Records for this task:
##############################

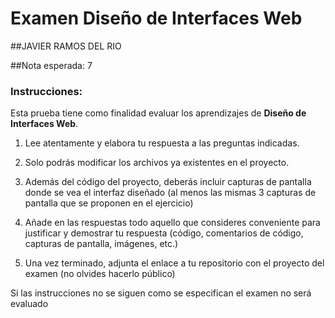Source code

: # Examen Diseño de Interfaces Web
##JAVIER RAMOS DEL RIO

##Nota esperada: 7

### Instrucciones:

Esta prueba tiene como finalidad evaluar los aprendizajes de __Diseño de Interfaces Web__.

1. Lee atentamente y elabora tu respuesta a las preguntas indicadas.

2. Solo podrás modificar los archivos ya existentes en el proyecto.

3. Además del código del proyecto, deberás incluir capturas de pantalla donde se vea el interfaz diseñado (al menos las mismas 3 capturas de pantalla que se proponen en el ejercicio) 

4. Añade en las respuestas todo aquello que consideres conveniente para justificar y demostrar tu respuesta (código, comentarios de código, capturas de pantalla, imágenes, etc.) 

5. Una vez terminado, adjunta el enlace a tu repositorio con el proyecto del examen (no olvides hacerlo público)


Si las instrucciones no se siguen como se especifican el examen no será evaluado 
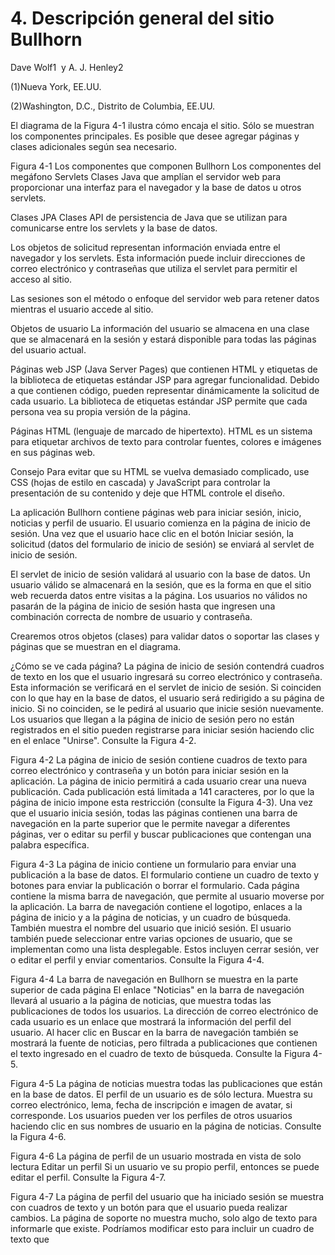# 4. Descripción general del sitio Bullhorn
Dave Wolf1  y A. J. Henley2

(1)Nueva York, EE.UU.

(2)Washington, D.C., Distrito de Columbia, EE.UU.

El diagrama de la Figura 4-1 ilustra cómo encaja el sitio. Sólo se muestran los componentes principales. Es posible que desee agregar páginas y clases adicionales según sea necesario.


Figura 4-1 Los componentes que componen Bullhorn
Los componentes del megáfono
Servlets Clases Java que amplían el servidor web para proporcionar una interfaz para el navegador y la base de datos u otros servlets.

Clases JPA Clases API de persistencia de Java que se utilizan para comunicarse entre los servlets y la base de datos.

Los objetos de solicitud representan información enviada entre el navegador y los servlets. Esta información puede incluir direcciones de correo electrónico y contraseñas que utiliza el servlet para permitir el acceso al sitio.

Las sesiones son el método o enfoque del servidor web para retener datos mientras el usuario accede al sitio.

Objetos de usuario La información del usuario se almacena en una clase que se almacenará en la sesión y estará disponible para todas las páginas del usuario actual.

Páginas web JSP (Java Server Pages) que contienen HTML y etiquetas de la biblioteca de etiquetas estándar JSP para agregar funcionalidad. Debido a que contienen código, pueden representar dinámicamente la solicitud de cada usuario. La biblioteca de etiquetas estándar JSP permite que cada persona vea su propia versión de la página.

Páginas HTML (lenguaje de marcado de hipertexto). HTML es un sistema para etiquetar archivos de texto para controlar fuentes, colores e imágenes en sus páginas web.

Consejo
Para evitar que su HTML se vuelva demasiado complicado, use CSS (hojas de estilo en cascada) y JavaScript para controlar la presentación de su contenido y deje que HTML controle el diseño.

La aplicación Bullhorn contiene páginas web para iniciar sesión, inicio, noticias y perfil de usuario. El usuario comienza en la página de inicio de sesión. Una vez que el usuario hace clic en el botón Iniciar sesión, la solicitud (datos del formulario de inicio de sesión) se enviará al servlet de inicio de sesión.

El servlet de inicio de sesión validará al usuario con la base de datos. Un usuario válido se almacenará en la sesión, que es la forma en que el sitio web recuerda datos entre visitas a la página. Los usuarios no válidos no pasarán de la página de inicio de sesión hasta que ingresen una combinación correcta de nombre de usuario y contraseña.

Crearemos otros objetos (clases) para validar datos o soportar las clases y páginas que se muestran en el diagrama.

¿Cómo se ve cada página?
La página de inicio de sesión contendrá cuadros de texto en los que el usuario ingresará su correo electrónico y contraseña. Esta información se verificará en el servlet de inicio de sesión. Si coinciden con lo que hay en la base de datos, el usuario será redirigido a su página de inicio. Si no coinciden, se le pedirá al usuario que inicie sesión nuevamente. Los usuarios que llegan a la página de inicio de sesión pero no están registrados en el sitio pueden registrarse para iniciar sesión haciendo clic en el enlace "Unirse". Consulte la Figura 4-2.


Figura 4-2 La página de inicio de sesión contiene cuadros de texto para correo electrónico y contraseña y un botón para iniciar sesión en la aplicación.
La página de inicio permitirá a cada usuario crear una nueva publicación. Cada publicación está limitada a 141 caracteres, por lo que la página de inicio impone esta restricción (consulte la Figura 4-3). Una vez que el usuario inicia sesión, todas las páginas contienen una barra de navegación en la parte superior que le permite navegar a diferentes páginas, ver o editar su perfil y buscar publicaciones que contengan una palabra específica.


Figura 4-3 La página de inicio contiene un formulario para enviar una publicación a la base de datos. El formulario contiene un cuadro de texto y botones para enviar la publicación o borrar el formulario.
Cada página contiene la misma barra de navegación, que permite al usuario moverse por la aplicación. La barra de navegación contiene el logotipo, enlaces a la página de inicio y a la página de noticias, y un cuadro de búsqueda. También muestra el nombre del usuario que inició sesión. El usuario también puede seleccionar entre varias opciones de usuario, que se implementan como una lista desplegable. Estos incluyen cerrar sesión, ver o editar el perfil y enviar comentarios. Consulte la Figura 4-4.


Figura 4-4 La barra de navegación en Bullhorn se muestra en la parte superior de cada página
El enlace "Noticias" en la barra de navegación llevará al usuario a la página de noticias, que muestra todas las publicaciones de todos los usuarios. La dirección de correo electrónico de cada usuario es un enlace que mostrará la información del perfil del usuario. Al hacer clic en Buscar en la barra de navegación también se mostrará la fuente de noticias, pero filtrada a publicaciones que contienen el texto ingresado en el cuadro de texto de búsqueda. Consulte la Figura 4-5.


Figura 4-5 La página de noticias muestra todas las publicaciones que están en la base de datos.
El perfil de un usuario es de sólo lectura. Muestra su correo electrónico, lema, fecha de inscripción e imagen de avatar, si corresponde. Los usuarios pueden ver los perfiles de otros usuarios haciendo clic en sus nombres de usuario en la página de noticias. Consulte la Figura 4-6.


Figura 4-6 La página de perfil de un usuario mostrada en vista de solo lectura
Editar un perfil
Si un usuario ve su propio perfil, entonces se puede editar el perfil. Consulte la Figura 4-7.


Figura 4-7 La página de perfil del usuario que ha iniciado sesión se muestra con cuadros de texto y un botón para que el usuario pueda realizar cambios.
La página de soporte no muestra mucho, solo algo de texto para informarle que existe. Podríamos modificar esto para incluir un cuadro de texto que
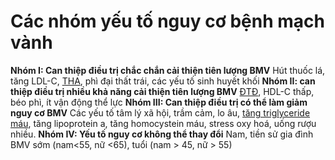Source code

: # Các nhóm yếu tố nguy cơ bệnh mạch vành
**Nhóm I: Can thiệp điều trị chắc chắn cải thiện tiên lượng BMV**
	Hút thuốc lá, tăng LDL-C, [THA](../The%20TRIO/000%20Zettlekasten/UMP/BM%20N%E1%BB%98I/TIM%20M%E1%BA%A0CH/T%C4%82NG%20HUY%E1%BA%BET%20%C3%81P%20-%20BM%20N%E1%BB%98I.md), phì đại thất trái, các yếu tố sinh huyết khối
**Nhóm II: can thiệp điều trị nhiều khả năng cải thiện tiên lượng BMV**
	[ĐTĐ](../The%20TRIO/000%20Zettlekasten/UMP/BM%20YHG%C4%90/Tot%20nghiep/R%E1%BB%90I%20LO%E1%BA%A0N%20%C4%90%C6%AF%E1%BB%9CNG%20HUY%E1%BA%BET.md), HDL-C thấp, béo phì, ít vận động thể lực
**Nhóm III: Can thiệp điều trị có thể làm giảm nguy cơ BMV**
	Các yếu tố tâm lý xã hội, trầm cảm, lo âu, [tăng triglyceride máu](../The%20TRIO/000%20Zettlekasten/UMP/BM%20YHG%C4%90/Tot%20nghiep/H%E1%BB%98I%20CH%E1%BB%A8NG%20CHUY%E1%BB%82N%20HO%C3%81.md), tăng lipoprotein a, tăng homocystein máu, stress oxy hoá, uống rượu nhiều.
**Nhóm IV: Yếu tố nguy cơ không thể thay đổi**
	Nam, tiền sử gia đình BMV sớm (nam<55, nữ <65), tuổi (nam > 45, nữ > 55)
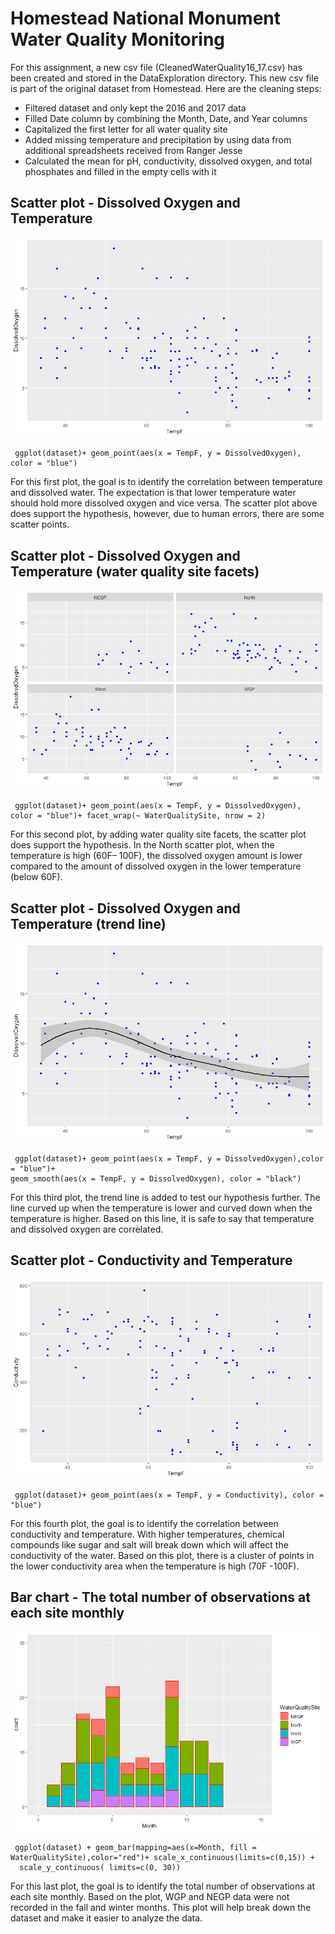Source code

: # Homestead National Monument Water Quality Monitoring
For this assignment, a new csv file (CleanedWaterQuality16_17.csv) has been created and stored in the DataExploration directory. This new csv file is part of the original dataset from Homestead. Here are the cleaning steps:
  - Filtered dataset and only kept the 2016 and 2017 data
  - Filled Date column by combining the Month, Date, and Year columns
  - Capitalized the first letter for all water quality site
  - Added missing temperature and precipitation by using data from additional spreadsheets received from Ranger Jesse
  - Calculated the mean for pH, conductivity, dissolved oxygen, and total phosphates and filled in the empty cells with it

## Scatter plot - Dissolved Oxygen and Temperature
![Plot1](https://github.com/anhha09/ISQA8086/blob/master/DataExploration/Rplot_ScatterPlot_DOvsF.png)
<pre><code> ggplot(dataset)+ geom_point(aes(x = TempF, y = DissolvedOxygen), color = "blue")</code></pre>  
For this first plot, the goal is to identify the correlation between temperature and dissolved water. The expectation is that lower temperature water should hold more dissolved oxygen and vice versa. The scatter plot above does support the hypothesis, however, due to human errors, there are some scatter points.

## Scatter plot - Dissolved Oxygen and Temperature (water quality site facets)
![Plot2](https://github.com/anhha09/ISQA8086/blob/master/DataExploration/Rplot_ScatterPlotFacetSite_DOvsF.png)
<pre><code> ggplot(dataset)+ geom_point(aes(x = TempF, y = DissolvedOxygen), color = "blue")+ facet_wrap(~ WaterQualitySite, nrow = 2)</code></pre>  
For this second plot, by adding water quality site facets, the scatter plot does support the hypothesis. In the North scatter plot, when the temperature is high (60F– 100F), the dissolved oxygen amount is lower compared to the amount of dissolved oxygen in the lower temperature (below 60F).

## Scatter plot - Dissolved Oxygen and Temperature (trend line)
![Plot3](https://github.com/anhha09/ISQA8086/blob/master/DataExploration/Rplot_ScatterPlotTrendLine_DOvsF.png)
<pre><code> ggplot(dataset)+ geom_point(aes(x = TempF, y = DissolvedOxygen),color = "blue")+ 
geom_smooth(aes(x = TempF, y = DissolvedOxygen), color = "black")</code></pre>
For this third plot, the trend line is added to test our hypothesis further. The line curved up when the temperature is lower and curved down when the temperature is higher. Based on this line, it is safe to say that temperature and dissolved oxygen are correlated.

## Scatter plot - Conductivity and Temperature
![Plot4](https://github.com/anhha09/ISQA8086/blob/master/DataExploration/Rplot_ScatterPlot_ConductivityVsF.png)
<pre><code> ggplot(dataset)+ geom_point(aes(x = TempF, y = Conductivity), color = "blue")</code></pre>
For this fourth plot, the goal is to identify the correlation between conductivity and temperature. With higher temperatures, chemical compounds like sugar and salt will break down which will affect the conductivity of the water. Based on this plot, there is a cluster of points in the lower conductivity area when the temperature is high (70F -100F).

## Bar chart - The total number of observations at each site monthly
![Plot5](https://github.com/anhha09/ISQA8086/blob/master/DataExploration/Rplot_BarGraph_Observation_Month_Site.png)
<pre><code> ggplot(dataset) + geom_bar(mapping=aes(x=Month, fill = WaterQualitySite),color="red")+ scale_x_continuous(limits=c(0,15)) +
  scale_y_continuous( limits=c(0, 30))</code></pre>
For this last plot, the goal is to identify the total number of observations at each site monthly. Based on the plot, WGP and NEGP data were not recorded in the fall and winter months. This plot will help break down the dataset and make it easier to analyze the data.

##############################

Work request: Count how many lines of the listing include "muestran". Nothing but the number is wanted.

Task response: 2